The residuary estate of the deceased was left to a discretionary trust. There is a surviving spouse and adult children. The proposal is to pass a proportion of the estate property to the surviving spouse absolute as and pass the remainder of the estate into a interest in possession trust of which the surviving spouse would have the life interest therefore an IPDI. Both appointments would gain spousal exemption.
The proposal is then for the the trustees of the life trust to make appointments to the death beneficiaries during the life of life tenant therefore creating a PET.
Can the distribution from the IPDI trust happen within two years of the death or must that happen beyond two years?
Thank you

If it happens within two years, then I remember reading the HMRC manual stating something like “refer to technical” which means presumably they will look into it, perhaps as some form of binding agreement/consideration in which case it may fail. Arguably, it may fail as a pre-arranged series of transactions…

I would be uncomfortable with proceeding as stated.

Thank you Haroon.
Although there is a proposal that the appointment could happen there is no pre-determined plan or binding-agreement for it to happen just a Power of Appointment in the IPDI trust. Apologies if reference to “The proposal” was misleading.
I can’t see anything the would prevent an appointment within two years if that were appropriate as the read back under Section 144 is in relation to the creation of the IPDI trust which would qualify for spousal exemption If it were a Section 142 variation I think there would be a problem. However, I might be missing something.

Appointments out of the newly created IPDI trust can be made at anytime after creation whether within two years of death or not.

Reading back under s 144 will only apply to the property initially appointed out of the DT to the surviving spouse absolutely and that settled on the IIP trust for the spouse.

Malcolm Finney

Thank you Malcolm

I was heading in that direction because an interest in possession would have subsided in the property.

Your input is appreciated.

Stuart

I stand corrected. I was confusing the matter with a deed of variation being used to create an IPDI, which then follows with capital being appointed to non-exempt beneficiaries. I believe appointments within two years then become an issue.

As someone who has been retired over 11 years and really enjoying the Forum to keep the grey matter working, I am curious as to why Trustees do not consider Lending to surviving spouse rather than passing a proportion of the estate absolutely. A loan that is repayable from the spouse estate on death would retain the Trust ‘cloak’ and possibly help to reduce the survivors estate value on death.

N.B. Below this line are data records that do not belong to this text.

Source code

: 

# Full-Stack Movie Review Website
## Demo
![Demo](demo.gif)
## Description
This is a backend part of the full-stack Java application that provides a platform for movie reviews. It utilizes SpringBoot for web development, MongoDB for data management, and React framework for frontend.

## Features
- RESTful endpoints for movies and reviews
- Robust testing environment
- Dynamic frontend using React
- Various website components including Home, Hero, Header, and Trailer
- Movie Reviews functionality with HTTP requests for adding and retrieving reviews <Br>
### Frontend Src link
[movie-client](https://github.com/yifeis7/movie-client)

This would require sufficient authority for Trustees, but assuming that is not a problem, then couples could have Wills that shield the nil rate band allowance with the gifting of the NRB to Trust, but allowing the survivor to request that the gift to the Trust is then, lent to the survivor, rather than being invested, on the understanding that the loan would be repaid from their estate on death and secured by a charge in Land Registry in favor of the Trustees.

I would be interested in any comments members wish to make.